Here is what i am running currently;

Two pair Ac/Delco 5" + 1" separate tweeter on the doors up front. I made an MDF spacer and vinyled it so match the burgundy door panels - you probably have the original panel mounts though so disregard this part. Tweeter is mounted higher near the bulge at the top front most corner of the door panels - I couldn't aim them back because the mount flat to the door but no big deal - this isn't a competition front sound stage and most new cars have this setup anyways.

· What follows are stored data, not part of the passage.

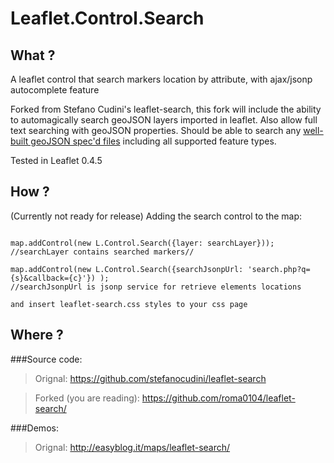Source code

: Leaflet.Control.Search
============

What ?
------

A leaflet control that search markers location by attribute, with ajax/jsonp autocomplete feature

Forked from Stefano Cudini's leaflet-search, this fork will include the ability to automagically search geoJSON layers imported in leaflet.  Also allow full text searching with geoJSON properties.  Should be able to search any [well-built geoJSON spec'd files](http://www.geojson.org/geojson-spec.html) including all supported feature types.

Tested in Leaflet 0.4.5

How ?
------

(Currently not ready for release)
Adding the search control to the map:

```

map.addControl(new L.Control.Search({layer: searchLayer}));
//searchLayer contains searched markers//

map.addControl(new L.Control.Search({searchJsonpUrl: 'search.php?q={s}&callback={c}'}) );
//searchJsonpUrl is jsonp service for retrieve elements locations

and insert leaflet-search.css styles to your css page

```

Where ?
------

###Source code:
	
>Orignal: https://github.com/stefanocudini/leaflet-search

>Forked (you are reading): https://github.com/roma0104/leaflet-search/

###Demos:
>Orignal: http://easyblog.it/maps/leaflet-search/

Two pair Ac/Delco 5" + 1" separate tweeter on the plastic panels in the rear seat area. The speaker just squeaks between the body panel/wheel well and the seatbelt assembly behind the scenes.

Both pairs of 5" + 1" speakers were wired in series *editted* (two 4ohm=8 ohm load per channel)

So basically a full timbre matched set for all four corners in the car. The rear deck panel has been vinyled over so as to look like the speakers were never there in the first place! The dash speakers have been removed entirely even though I tried some 4" Ac/Delco speakers, this wasn't sufficient and didn't match the doors and rears so just a big hassle to wire it in and I decided against that.
Total cost of the speakers from Princess Auto 99 cents a pair- regular $14.99 per pair with door panels for some Chevy model from 1995. Warehouse bargain!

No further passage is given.